Thankfully, she had her family to run around with from casino to casino, throwing away more money than ever now that I wasn’t around her stop her. I was curled up in bed with the shakes and cold sweats. But she did hit for $195 on three-card poker. (A miracle after all the loot she blew.)
I did manage to pull myself together long enough to see the nine o’clock Cirque de Soleil show, “Mystere.” Our tickets, a gift from a friend, were front row center and the show was amazing and she dressed up for it and she looked beautiful. But that was about all I could muster.
So…she tooled around Vegas and wasted too much money on nothing and saw all the sights while I huddled in the room and tried to break my fever.
We caught an early flight home after two and a half days and I was still thirsty when we left. We landed without event and rushed home were I fell into fitful sleep on the couch with a temperature of 102. I still thought we were in Vegas at one point because I swore I could still hear the constant, ubiquitous, neon drone of the casinos.
I didn’t find Skinny Vanilla. I didn’t see anything even remotely close to pornography. I never got to use any of my made-up names. All I got to see was the tacky, tawdry Vegas that tries so hard to enchant and enthrall but falls utterly short once you realize that it’s really about pure, hard-handed commerce and nobody ever really gives a shit if you’re having a good time or not; as long as you keep dropping the dollars.
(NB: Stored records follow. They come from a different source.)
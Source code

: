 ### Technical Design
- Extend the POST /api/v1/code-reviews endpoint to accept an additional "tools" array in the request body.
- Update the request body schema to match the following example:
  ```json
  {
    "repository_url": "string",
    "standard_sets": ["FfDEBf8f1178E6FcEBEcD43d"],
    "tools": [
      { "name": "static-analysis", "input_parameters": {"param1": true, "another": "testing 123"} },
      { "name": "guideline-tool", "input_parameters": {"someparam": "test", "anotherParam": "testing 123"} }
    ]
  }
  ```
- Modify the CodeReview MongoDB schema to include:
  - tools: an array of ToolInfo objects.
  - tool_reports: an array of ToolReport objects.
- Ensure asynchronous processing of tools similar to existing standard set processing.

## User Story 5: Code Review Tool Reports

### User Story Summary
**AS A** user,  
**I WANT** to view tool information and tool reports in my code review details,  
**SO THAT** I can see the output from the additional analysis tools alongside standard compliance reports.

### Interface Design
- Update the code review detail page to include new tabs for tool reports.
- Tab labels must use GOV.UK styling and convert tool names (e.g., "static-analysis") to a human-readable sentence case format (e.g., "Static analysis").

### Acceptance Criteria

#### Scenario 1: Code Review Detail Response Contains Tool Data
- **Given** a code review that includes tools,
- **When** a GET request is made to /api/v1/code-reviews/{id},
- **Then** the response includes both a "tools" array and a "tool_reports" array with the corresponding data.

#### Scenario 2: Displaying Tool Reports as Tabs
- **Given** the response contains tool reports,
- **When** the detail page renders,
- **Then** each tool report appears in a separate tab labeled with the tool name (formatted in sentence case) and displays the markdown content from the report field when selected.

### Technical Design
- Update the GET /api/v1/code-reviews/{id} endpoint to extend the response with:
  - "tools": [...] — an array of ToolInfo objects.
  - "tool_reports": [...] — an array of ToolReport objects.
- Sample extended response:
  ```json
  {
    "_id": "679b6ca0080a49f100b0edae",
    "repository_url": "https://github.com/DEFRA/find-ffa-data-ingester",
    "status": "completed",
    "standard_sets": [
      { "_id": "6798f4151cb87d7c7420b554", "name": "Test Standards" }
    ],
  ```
You just can’t believe some of the weird-ass things you can see there.
Maybe…maybe it was all psychosomatic; maybe I expected to be sickened by Las Vegas and so I was. (She sure thinks that’s it.) But me? Well…I think it’s just another Fine Example of how the Universe loves to keep smacking me with that good old Charlie Brown Karma.
In any event; I’ve had enough Las Vegas to last me for a good, long while.
11 comments:
"The stench of human failure." Ah, yes. It's in the ventilation; it's what makes the couch cushions sag. Vegas is a faker, but I sure love that desert. It seems to breed the surreal.
Glad to hear you are feeling better. Great post - I love the notes.
Hey, Purest Green stole the part I wanted to say, but I'm gonna say it anywayt "the stench of human failure".
Was that your first trip to Vegas? I think it's fun, like the first 50 times (I've always lived a quick 5 hour car-ride away), but then it's totally overrated. I'm over Vegas now.
desert, Shoshone, peyote, sweat lodge...
I told you not to stop in bat country.
Chicago is a much better option for quick trips. The kids here know where to find the good water.
Yeah. Pretty much captures all my thoughts on Vegas. I've never understood the draw outside of humanity's need to self-immolate on occasion. Kind of like when you realize you're so fucked up that there's no choice but to destroy yourself.
Maybe you're immune now.
(Oh, and it's the most $%^& EXPENSIVE city in the universe).
Hope you are feeling better and better.
Oh yeah and TAG! You're it! (25 Things About Me)
Vegas is fun for about two days, if you're not sick.. After that, it's the same old, same old..
My first trip, we stayed a whole week.. The only good thing was I had great hair the entire time we were there.. :):):)
And damn, Teri beat me to the tag!!!
Despite your cold sore, you're right: I do think it is psycho somatic. So sue me. The rest of you don't live with him.
I really wish you'd felt better though. I feel like a villain for not staying in the room at your side. I'd hate to catch a case of your "illness" though.
I think the best part of the trip was seeing Silas when we got home.
I think the flight attendant slipped you something in your rum and coke?
Great post! Despite it all it really made me want to go to Vegas?
I am traumatized by the thought of an entire 3 days without chapstick.
Thank you for making me not miss Vegas. For a minute the Russian almost had me convinced to go.